** Work instruction **
Would you output the entries below only from the line containing "77 | 2% | 90%" through the line containing "100 | 0.2% |", exactly as they stand and with both ends included?

** Source data **
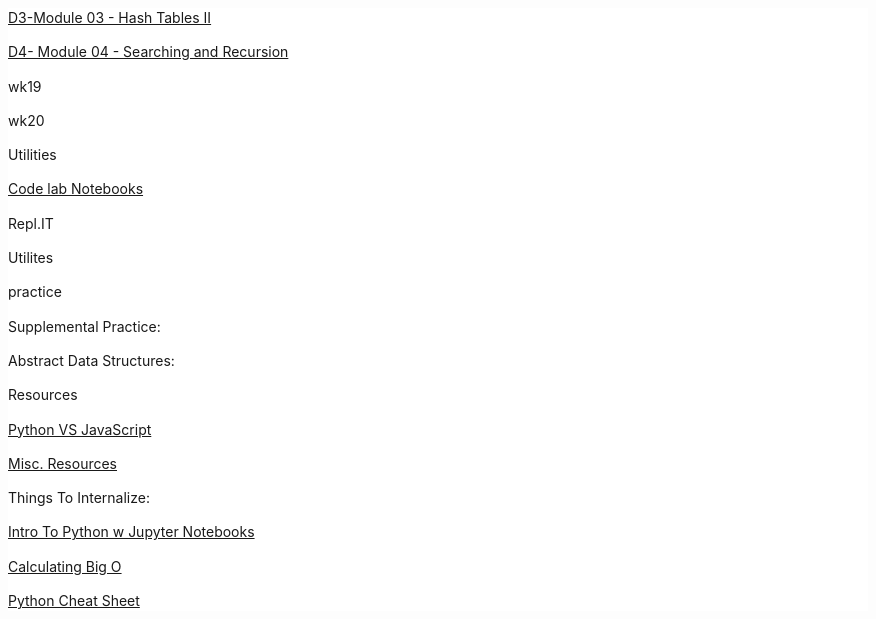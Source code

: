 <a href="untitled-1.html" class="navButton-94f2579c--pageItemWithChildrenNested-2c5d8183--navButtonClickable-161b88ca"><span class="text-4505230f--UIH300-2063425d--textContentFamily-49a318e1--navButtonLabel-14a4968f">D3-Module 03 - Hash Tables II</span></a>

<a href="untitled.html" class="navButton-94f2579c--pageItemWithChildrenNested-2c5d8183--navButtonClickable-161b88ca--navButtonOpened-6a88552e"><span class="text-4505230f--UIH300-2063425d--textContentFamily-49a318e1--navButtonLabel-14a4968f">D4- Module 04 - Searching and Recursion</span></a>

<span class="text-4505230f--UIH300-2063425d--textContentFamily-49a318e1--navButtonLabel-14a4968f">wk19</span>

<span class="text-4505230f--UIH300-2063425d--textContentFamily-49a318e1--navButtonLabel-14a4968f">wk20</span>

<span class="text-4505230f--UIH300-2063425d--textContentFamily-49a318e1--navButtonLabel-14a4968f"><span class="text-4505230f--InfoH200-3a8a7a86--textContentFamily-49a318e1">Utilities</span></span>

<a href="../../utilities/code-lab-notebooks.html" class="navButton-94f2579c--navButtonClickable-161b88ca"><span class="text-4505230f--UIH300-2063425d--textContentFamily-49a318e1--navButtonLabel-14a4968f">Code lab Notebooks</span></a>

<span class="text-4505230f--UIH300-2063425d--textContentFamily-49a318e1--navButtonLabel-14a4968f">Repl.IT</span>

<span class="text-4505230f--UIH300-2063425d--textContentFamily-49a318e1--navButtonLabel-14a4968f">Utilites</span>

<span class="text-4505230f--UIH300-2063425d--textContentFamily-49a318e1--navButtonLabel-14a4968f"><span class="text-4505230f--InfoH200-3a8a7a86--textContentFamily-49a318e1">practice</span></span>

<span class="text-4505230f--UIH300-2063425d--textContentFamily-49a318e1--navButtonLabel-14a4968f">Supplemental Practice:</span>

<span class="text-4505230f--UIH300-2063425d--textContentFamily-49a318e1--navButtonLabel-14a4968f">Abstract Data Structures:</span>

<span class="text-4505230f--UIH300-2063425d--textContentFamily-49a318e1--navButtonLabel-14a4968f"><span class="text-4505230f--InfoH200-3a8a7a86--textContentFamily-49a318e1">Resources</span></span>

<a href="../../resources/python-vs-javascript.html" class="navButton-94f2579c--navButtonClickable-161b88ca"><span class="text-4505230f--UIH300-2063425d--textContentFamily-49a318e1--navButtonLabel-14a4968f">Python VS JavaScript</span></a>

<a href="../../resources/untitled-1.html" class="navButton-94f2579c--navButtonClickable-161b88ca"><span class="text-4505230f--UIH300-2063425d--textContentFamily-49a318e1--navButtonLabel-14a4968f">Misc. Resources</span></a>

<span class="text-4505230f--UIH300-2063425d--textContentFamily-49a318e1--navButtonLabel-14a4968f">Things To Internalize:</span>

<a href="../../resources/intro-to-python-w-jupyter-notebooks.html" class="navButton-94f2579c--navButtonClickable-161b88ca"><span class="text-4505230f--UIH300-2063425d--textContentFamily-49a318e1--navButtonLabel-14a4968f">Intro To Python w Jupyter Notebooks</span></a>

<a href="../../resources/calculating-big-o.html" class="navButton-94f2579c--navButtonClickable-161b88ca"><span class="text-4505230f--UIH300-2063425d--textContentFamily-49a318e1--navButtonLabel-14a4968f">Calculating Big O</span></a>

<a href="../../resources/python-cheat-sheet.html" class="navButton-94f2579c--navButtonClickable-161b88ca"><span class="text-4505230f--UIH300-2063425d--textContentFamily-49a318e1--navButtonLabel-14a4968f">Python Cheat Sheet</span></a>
--
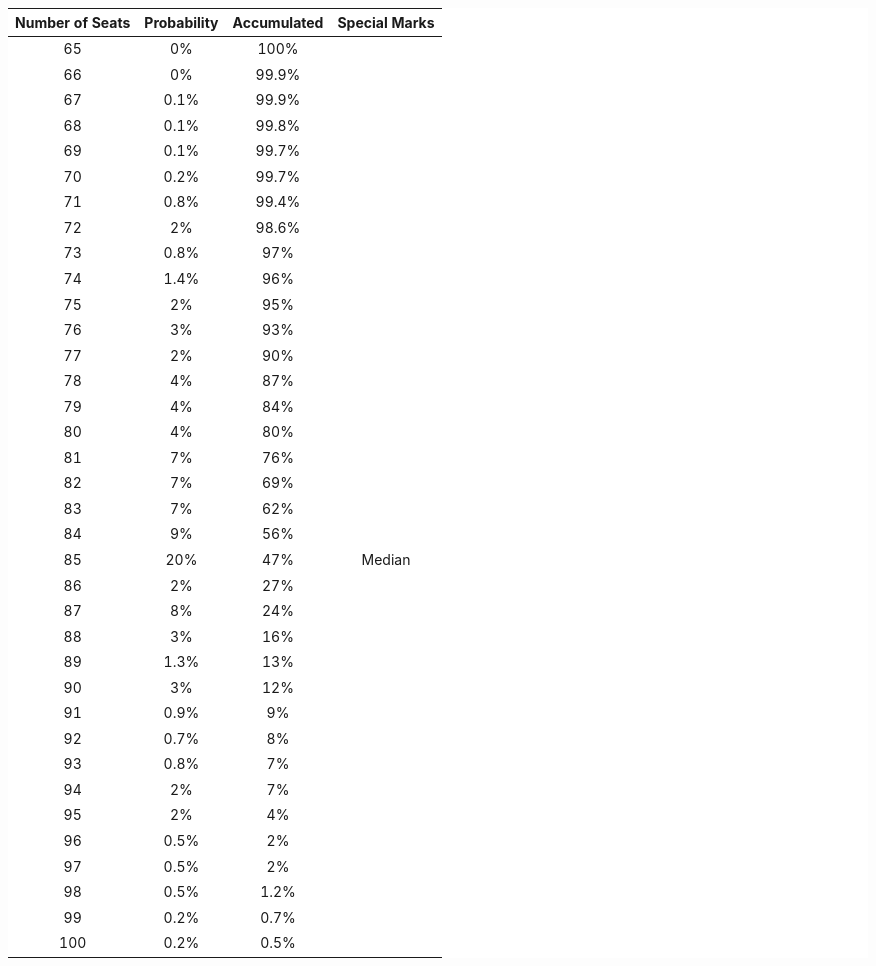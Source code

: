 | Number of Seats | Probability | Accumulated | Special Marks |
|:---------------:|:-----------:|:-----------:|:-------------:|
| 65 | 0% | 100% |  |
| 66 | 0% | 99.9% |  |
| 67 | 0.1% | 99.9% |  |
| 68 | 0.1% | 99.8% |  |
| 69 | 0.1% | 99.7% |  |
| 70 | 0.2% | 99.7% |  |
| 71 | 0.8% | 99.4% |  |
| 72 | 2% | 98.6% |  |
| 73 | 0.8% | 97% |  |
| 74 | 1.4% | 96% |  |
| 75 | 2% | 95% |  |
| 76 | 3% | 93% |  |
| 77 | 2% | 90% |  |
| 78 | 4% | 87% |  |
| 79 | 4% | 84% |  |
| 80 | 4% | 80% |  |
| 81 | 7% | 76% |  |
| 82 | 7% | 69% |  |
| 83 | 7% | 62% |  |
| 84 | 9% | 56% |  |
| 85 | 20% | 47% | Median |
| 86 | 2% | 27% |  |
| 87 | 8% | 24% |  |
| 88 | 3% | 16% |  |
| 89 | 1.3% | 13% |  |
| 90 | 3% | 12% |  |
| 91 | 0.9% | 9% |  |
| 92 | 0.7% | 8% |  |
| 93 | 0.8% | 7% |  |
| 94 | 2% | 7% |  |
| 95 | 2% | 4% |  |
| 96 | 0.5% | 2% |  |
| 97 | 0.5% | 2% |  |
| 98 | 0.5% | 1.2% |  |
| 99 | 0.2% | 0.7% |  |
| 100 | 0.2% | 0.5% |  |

** Answer for the task **
| 77 | 2% | 90% |  |
| 78 | 4% | 87% |  |
| 79 | 4% | 84% |  |
| 80 | 4% | 80% |  |
| 81 | 7% | 76% |  |
| 82 | 7% | 69% |  |
| 83 | 7% | 62% |  |
| 84 | 9% | 56% |  |
| 85 | 20% | 47% | Median |
| 86 | 2% | 27% |  |
| 87 | 8% | 24% |  |
| 88 | 3% | 16% |  |
| 89 | 1.3% | 13% |  |
| 90 | 3% | 12% |  |
| 91 | 0.9% | 9% |  |
| 92 | 0.7% | 8% |  |
| 93 | 0.8% | 7% |  |
| 94 | 2% | 7% |  |
| 95 | 2% | 4% |  |
| 96 | 0.5% | 2% |  |
| 97 | 0.5% | 2% |  |
| 98 | 0.5% | 1.2% |  |
| 99 | 0.2% | 0.7% |  |
| 100 | 0.2% | 0.5% |  |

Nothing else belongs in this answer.